Mixed Korean trans man living in the U.S. — giving myself a Korean name?

Hello!

I’m a trans man living in the US. I’ve lived in the US my entire life. I don’t speak Korean and have virtually no exposure to the culture. I am only 1/4 Korean as well and I thought for a while that I was white passing, though I got a rude awakening during the pandemic.

My father was born in Seoul but his family immigrated to the US when he was very young. He also has very little exposure to the culture and language because his mother wanted him and his siblings to assimilate. He is 1/2 Korean and has faced racism his whole life, so he raised me and my brother thinking of ourselves as white. It was only during the lockdowns in the US that I really started to understand that I am not completely white. My grandmother (we called her Harmony because my brother and I mixed up halmeoni and Harmony) immigrated to the US with her American husband after the Korean War.

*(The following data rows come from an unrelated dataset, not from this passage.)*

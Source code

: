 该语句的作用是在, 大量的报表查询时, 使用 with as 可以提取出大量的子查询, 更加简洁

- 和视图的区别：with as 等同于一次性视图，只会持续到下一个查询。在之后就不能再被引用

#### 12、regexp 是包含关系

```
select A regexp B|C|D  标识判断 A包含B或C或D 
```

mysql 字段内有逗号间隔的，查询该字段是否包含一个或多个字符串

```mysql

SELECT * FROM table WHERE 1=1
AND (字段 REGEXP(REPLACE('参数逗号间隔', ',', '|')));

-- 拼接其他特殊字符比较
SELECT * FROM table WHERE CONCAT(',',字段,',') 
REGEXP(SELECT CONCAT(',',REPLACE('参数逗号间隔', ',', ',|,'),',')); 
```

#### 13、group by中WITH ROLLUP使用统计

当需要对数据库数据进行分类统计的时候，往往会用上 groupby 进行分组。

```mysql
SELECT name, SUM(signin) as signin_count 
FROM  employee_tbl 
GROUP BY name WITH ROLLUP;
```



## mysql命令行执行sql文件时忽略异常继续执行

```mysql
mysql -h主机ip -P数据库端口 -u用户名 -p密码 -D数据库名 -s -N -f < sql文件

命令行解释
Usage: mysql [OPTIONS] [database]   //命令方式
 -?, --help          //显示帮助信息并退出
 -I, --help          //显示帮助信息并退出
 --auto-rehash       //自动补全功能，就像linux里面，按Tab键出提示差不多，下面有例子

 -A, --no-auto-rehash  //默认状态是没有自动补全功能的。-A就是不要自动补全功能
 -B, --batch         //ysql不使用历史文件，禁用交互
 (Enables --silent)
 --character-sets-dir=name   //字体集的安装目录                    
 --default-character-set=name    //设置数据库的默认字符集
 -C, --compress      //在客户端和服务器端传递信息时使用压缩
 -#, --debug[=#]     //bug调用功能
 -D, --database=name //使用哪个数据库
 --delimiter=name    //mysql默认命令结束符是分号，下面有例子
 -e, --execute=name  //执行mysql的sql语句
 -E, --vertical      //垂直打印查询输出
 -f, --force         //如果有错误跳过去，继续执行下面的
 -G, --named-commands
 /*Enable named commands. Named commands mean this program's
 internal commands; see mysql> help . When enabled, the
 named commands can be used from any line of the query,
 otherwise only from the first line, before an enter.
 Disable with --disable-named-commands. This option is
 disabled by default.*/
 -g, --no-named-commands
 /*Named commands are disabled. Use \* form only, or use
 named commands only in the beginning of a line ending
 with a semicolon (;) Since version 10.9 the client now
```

Recently, Harmony died. I was devastated to lose her and, as I grieved her, I started wanting to connect with her culture more. We grew up eating her food and listening to her stories, but once she passed my only connection to her culture went with her.

As I transition, I’ve given some thought to maybe giving myself a Korean name as a way to honor Harmony and keep a little bit of our connection to our heritage. However, I hesitate to do that because, since I have little connection to Korean culture myself, it feels dangerously close to cultural appropriation. I’d like to get a second opinion if that’s possible.

If you’ve read this far, thank you very much!